Entries provided

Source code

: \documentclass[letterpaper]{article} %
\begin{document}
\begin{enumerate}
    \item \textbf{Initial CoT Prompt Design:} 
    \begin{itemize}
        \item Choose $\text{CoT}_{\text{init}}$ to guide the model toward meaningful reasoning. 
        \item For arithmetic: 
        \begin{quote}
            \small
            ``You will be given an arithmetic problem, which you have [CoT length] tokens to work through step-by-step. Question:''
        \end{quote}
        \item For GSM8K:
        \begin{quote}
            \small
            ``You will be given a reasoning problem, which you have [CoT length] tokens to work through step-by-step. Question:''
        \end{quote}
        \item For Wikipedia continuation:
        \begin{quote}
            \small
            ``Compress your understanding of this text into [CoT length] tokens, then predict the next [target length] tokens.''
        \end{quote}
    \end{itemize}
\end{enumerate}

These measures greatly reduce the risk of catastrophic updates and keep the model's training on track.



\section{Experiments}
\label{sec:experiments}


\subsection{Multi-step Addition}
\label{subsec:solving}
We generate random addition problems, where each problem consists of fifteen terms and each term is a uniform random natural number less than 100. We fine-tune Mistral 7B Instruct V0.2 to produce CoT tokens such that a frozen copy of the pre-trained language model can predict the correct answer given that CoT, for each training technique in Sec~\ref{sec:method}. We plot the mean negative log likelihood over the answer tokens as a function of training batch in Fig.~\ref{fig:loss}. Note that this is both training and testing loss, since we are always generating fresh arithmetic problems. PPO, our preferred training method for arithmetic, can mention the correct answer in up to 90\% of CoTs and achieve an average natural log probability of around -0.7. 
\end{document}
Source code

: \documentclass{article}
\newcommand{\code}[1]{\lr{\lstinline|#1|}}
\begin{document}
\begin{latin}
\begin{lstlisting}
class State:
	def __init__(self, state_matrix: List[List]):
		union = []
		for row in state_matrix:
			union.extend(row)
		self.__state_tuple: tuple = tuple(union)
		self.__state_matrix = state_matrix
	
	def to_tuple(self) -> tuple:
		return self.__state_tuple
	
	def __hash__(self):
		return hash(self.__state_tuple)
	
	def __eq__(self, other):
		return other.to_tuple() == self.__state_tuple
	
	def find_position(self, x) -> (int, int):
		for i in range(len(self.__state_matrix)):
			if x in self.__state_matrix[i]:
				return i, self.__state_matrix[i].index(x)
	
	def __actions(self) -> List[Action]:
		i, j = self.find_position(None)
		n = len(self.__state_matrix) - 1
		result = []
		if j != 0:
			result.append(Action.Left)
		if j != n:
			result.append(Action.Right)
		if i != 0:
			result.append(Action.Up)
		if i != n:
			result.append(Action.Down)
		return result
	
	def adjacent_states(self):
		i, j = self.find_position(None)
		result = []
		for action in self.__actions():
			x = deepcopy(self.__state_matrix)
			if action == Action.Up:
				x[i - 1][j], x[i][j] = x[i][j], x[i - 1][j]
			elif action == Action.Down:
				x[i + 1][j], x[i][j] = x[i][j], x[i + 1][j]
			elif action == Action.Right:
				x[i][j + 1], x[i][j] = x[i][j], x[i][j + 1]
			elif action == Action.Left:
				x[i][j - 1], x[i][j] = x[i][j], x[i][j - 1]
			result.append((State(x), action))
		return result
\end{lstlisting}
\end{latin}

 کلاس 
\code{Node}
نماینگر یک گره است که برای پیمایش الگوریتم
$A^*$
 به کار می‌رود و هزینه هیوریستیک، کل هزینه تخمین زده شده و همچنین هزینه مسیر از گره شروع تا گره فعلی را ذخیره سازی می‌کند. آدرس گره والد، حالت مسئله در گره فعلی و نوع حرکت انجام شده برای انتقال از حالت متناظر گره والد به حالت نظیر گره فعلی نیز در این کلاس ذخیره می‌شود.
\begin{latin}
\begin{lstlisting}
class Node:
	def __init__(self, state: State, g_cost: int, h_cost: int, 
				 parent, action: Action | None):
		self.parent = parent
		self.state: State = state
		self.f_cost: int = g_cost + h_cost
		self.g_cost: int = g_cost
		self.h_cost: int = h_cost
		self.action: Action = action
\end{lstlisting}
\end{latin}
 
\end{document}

Task instructions
Check each line of the material for the word "other". Copy the ones that have it.

Output
	def __eq__(self, other):
		return other.to_tuple() == self.__state_tuple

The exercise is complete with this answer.